**Records for processing:**
▬▬▬▬▬▬▬▬▬▬
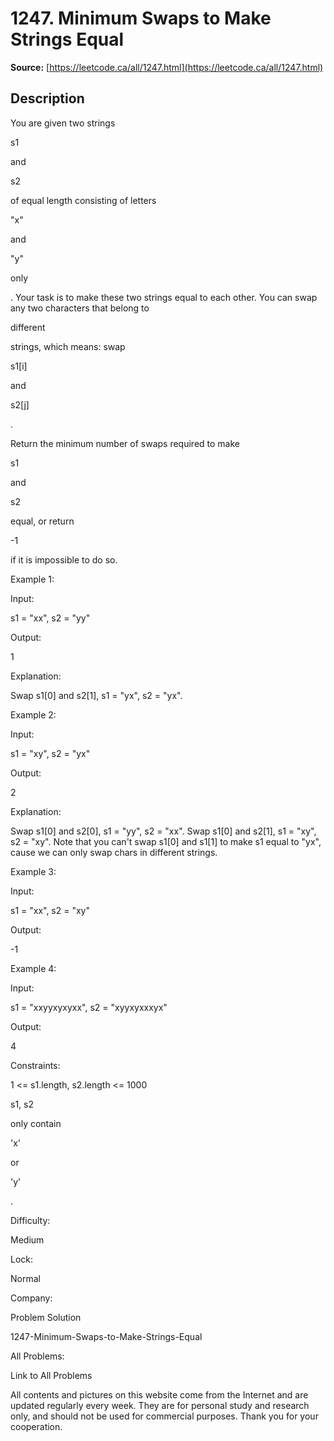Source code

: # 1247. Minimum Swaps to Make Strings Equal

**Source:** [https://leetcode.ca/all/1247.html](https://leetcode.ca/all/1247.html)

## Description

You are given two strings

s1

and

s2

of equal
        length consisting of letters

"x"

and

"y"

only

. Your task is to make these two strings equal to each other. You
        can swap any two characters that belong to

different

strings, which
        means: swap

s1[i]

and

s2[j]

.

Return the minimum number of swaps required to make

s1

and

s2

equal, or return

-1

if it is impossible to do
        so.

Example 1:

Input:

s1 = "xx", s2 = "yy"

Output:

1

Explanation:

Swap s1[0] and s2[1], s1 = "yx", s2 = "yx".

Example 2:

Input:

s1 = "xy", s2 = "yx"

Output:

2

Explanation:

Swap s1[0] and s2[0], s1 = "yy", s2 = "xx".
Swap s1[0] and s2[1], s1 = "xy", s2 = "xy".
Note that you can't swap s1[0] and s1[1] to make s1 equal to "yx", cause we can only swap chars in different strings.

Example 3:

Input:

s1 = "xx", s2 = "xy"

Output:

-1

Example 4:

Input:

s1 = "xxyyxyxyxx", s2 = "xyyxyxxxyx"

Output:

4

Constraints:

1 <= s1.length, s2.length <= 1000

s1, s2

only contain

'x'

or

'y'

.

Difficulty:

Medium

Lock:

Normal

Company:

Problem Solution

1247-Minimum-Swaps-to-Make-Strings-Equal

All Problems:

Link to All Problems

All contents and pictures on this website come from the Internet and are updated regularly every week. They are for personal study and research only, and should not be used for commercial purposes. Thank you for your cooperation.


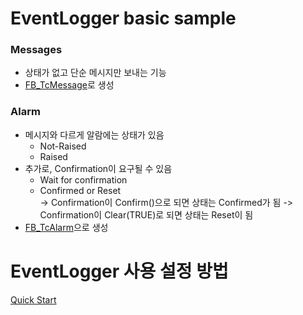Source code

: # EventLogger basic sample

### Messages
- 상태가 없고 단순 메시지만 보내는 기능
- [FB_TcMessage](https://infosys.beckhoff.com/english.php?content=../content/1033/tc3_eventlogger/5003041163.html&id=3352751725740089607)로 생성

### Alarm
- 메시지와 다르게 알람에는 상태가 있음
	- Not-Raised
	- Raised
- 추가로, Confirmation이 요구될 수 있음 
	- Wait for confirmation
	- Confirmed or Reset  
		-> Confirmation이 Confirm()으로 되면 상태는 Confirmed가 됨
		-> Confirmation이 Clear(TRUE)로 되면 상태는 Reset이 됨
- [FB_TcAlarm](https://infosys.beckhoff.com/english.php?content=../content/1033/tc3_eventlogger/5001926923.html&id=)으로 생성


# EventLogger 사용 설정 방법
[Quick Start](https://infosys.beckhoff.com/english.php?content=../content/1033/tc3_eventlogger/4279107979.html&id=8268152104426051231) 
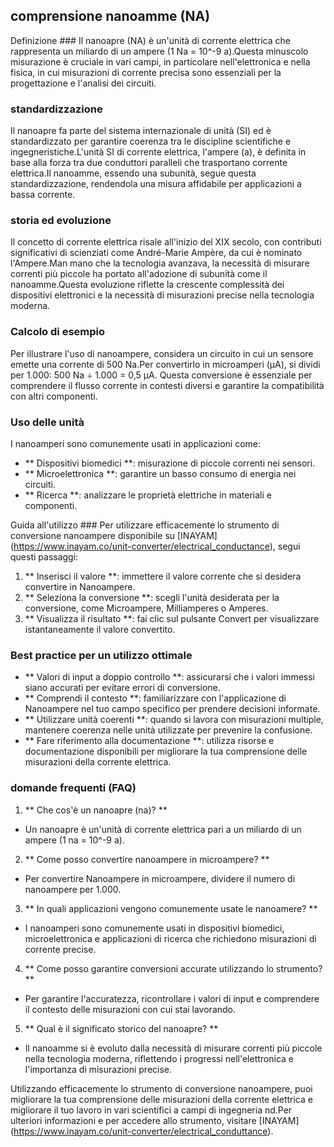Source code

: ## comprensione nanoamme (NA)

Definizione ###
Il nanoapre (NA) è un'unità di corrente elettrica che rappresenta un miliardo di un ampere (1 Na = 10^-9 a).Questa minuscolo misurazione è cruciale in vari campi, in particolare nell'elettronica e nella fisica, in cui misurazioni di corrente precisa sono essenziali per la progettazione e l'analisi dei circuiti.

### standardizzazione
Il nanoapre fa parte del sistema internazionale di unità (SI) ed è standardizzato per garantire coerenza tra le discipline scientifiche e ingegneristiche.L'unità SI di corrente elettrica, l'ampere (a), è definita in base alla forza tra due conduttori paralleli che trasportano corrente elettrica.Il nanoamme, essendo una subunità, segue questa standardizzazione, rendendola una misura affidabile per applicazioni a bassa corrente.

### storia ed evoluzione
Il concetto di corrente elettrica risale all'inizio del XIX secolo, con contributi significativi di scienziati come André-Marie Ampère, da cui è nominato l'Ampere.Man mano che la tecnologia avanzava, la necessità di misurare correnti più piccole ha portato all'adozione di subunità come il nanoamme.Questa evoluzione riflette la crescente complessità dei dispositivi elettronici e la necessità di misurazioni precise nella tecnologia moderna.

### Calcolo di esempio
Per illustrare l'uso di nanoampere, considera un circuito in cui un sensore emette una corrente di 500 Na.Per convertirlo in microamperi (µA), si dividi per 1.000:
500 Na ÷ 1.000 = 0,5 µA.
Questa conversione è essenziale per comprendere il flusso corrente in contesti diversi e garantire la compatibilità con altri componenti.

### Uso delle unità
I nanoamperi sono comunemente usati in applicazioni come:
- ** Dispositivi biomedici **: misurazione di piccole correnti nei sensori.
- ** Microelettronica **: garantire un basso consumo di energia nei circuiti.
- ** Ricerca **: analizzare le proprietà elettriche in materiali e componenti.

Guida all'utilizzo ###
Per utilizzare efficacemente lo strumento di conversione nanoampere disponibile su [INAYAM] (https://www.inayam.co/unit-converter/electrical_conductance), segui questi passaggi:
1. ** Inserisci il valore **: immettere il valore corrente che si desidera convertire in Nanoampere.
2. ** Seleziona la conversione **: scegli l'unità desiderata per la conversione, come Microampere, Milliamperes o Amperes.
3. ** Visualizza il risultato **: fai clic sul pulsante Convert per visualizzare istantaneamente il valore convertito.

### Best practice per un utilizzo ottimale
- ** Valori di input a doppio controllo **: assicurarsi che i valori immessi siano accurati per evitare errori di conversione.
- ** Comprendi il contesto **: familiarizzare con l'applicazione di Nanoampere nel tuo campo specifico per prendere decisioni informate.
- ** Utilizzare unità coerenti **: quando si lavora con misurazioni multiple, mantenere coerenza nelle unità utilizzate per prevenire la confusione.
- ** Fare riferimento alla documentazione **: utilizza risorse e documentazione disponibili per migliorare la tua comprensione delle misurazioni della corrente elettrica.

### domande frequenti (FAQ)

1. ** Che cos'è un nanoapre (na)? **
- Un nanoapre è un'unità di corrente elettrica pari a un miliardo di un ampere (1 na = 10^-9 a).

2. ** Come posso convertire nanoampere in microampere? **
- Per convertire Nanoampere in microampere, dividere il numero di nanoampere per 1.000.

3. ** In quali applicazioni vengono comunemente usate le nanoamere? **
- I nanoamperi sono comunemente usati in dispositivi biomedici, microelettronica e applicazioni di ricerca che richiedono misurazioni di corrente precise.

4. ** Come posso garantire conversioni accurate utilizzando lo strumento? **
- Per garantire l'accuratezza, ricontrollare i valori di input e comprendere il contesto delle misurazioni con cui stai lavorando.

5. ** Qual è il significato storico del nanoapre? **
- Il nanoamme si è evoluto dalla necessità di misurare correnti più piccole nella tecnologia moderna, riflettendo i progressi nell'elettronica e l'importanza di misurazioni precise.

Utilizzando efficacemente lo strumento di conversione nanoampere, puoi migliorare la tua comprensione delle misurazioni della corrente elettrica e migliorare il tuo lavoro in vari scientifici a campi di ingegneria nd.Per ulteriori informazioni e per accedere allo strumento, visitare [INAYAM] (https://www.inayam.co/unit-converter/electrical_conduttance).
▬▬▬▬▬▬▬▬▬▬
**Aim of the task:**
Check each line of the entries above, and show every one holding the word "comunemente".

**Output of the task:**
I nanoamperi sono comunemente usati in applicazioni come:
3. ** In quali applicazioni vengono comunemente usate le nanoamere? **
- I nanoamperi sono comunemente usati in dispositivi biomedici, microelettronica e applicazioni di ricerca che richiedono misurazioni di corrente precise.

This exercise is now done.